Dublin MEPs debate threat of Russian interference in EU ahead of June elections

The Irish Electoral Commission is on high alert this year over threats of election interference.


FIANNA FÁIL MEP Barry Andrews is drawing attention to Russian interference in the European Parliament ahead of the elections in June.

This comes after reports and investigations into the Kremlin attempting to interfere with the European Parliament highlighted specific threats to the elections as well as two EU insiders being indicted and investigated for alleged collusion with Russian officials.

Andrews said in a statement this morning that some interference tactics include the use of spyware, artificial intelligence, and the direct grooming of election candidates and that the Irish Electoral Commission are on high alert ahead of the elections in June.

The Dublin MEP, called for Irish independent MEP Clare Daly to stop “underestimating the threat from Russia”, a charge which she denied today while speaking to RTÉ Radio One’s This Week programme.

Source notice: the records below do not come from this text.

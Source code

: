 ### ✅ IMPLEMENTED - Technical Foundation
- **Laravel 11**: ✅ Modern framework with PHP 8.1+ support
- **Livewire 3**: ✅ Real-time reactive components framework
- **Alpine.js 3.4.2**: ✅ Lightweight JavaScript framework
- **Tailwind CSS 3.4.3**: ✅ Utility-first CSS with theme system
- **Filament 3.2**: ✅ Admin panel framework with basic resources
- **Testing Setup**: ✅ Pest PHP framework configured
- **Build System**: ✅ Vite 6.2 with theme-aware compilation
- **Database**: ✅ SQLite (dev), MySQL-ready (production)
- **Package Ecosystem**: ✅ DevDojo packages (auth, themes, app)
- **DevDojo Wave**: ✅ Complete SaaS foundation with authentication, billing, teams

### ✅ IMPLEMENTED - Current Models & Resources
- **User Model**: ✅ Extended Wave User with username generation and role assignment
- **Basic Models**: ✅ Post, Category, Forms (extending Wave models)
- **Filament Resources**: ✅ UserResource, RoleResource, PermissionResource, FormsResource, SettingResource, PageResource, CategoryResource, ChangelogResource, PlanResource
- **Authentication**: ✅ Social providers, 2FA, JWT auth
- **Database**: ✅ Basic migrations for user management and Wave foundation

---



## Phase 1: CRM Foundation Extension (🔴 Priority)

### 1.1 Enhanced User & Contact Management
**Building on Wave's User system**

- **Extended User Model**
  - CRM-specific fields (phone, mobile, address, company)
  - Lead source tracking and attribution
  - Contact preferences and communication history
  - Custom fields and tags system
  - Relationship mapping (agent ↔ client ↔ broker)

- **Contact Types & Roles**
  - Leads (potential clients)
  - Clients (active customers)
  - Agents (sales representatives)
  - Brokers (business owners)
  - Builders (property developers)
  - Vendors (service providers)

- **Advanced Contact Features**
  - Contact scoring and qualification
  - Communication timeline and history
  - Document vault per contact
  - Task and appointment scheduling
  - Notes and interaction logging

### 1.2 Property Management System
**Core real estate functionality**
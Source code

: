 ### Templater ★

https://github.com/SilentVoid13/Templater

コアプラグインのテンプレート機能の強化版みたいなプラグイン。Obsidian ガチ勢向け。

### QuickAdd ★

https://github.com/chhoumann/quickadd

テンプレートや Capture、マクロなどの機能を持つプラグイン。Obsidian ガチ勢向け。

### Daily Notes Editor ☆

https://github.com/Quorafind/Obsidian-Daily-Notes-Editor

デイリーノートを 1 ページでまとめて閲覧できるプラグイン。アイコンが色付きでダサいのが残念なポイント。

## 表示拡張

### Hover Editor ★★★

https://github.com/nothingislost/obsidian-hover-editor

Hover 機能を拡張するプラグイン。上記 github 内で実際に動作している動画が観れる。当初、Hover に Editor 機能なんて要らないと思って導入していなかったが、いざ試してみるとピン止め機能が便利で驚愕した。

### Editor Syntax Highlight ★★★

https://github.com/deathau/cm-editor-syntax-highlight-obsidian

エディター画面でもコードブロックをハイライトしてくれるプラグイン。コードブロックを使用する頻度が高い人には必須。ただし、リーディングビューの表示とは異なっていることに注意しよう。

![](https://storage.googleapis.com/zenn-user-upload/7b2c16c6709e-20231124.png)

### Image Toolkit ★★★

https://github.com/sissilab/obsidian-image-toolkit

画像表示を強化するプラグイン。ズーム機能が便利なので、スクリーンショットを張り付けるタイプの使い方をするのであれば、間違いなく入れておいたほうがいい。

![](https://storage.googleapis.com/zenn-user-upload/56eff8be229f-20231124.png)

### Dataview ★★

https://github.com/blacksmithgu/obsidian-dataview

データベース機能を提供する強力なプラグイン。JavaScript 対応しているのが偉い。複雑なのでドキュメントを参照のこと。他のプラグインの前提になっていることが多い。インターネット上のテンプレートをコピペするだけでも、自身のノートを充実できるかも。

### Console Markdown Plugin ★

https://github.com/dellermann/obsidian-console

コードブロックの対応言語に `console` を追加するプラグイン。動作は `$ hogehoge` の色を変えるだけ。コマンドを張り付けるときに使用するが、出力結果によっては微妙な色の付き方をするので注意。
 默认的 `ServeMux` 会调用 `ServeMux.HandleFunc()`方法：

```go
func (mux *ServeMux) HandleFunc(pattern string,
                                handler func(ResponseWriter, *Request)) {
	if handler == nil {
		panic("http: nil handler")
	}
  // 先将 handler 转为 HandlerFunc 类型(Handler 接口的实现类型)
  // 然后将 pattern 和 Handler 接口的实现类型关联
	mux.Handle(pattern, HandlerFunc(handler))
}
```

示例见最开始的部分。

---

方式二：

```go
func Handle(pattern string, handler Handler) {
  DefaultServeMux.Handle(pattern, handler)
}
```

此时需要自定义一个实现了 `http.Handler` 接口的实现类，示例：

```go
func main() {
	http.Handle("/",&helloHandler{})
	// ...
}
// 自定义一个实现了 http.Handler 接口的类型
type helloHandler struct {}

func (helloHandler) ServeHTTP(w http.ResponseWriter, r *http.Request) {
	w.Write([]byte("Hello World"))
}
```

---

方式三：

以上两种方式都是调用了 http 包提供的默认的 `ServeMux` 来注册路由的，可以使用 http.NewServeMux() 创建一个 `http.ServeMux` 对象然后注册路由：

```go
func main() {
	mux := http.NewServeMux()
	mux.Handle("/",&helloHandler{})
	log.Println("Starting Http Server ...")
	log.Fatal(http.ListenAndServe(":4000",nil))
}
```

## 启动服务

Daly and her party colleague Mick Wallace were among 13 out of 705 MEPs who voted down the first motion to condemn the invasion of Ukraine because of its language over the provision of arms in the European Parliament.

The pair, who have both acted as anti-war advocates in European and domestic politics, later voted in favour of a second proposal which did condemn the invasion.

However, Andrews highlighted that Daly has had previous professional relationships with a Latvian MEP Tatjana Ždanoka, who is currently being criminally investigated for espionage on behalf of Russia in her home country.

In February, Daly and two other Irish MEPs were among the 56 representatives to vote against a resolution which condemned “continuous efforts” by Russia to interfere in European democracy.

The text referenced the Parliament’s “deep concern” following the reports of Ždanoka alleged involvement with the Russian security service, FSB.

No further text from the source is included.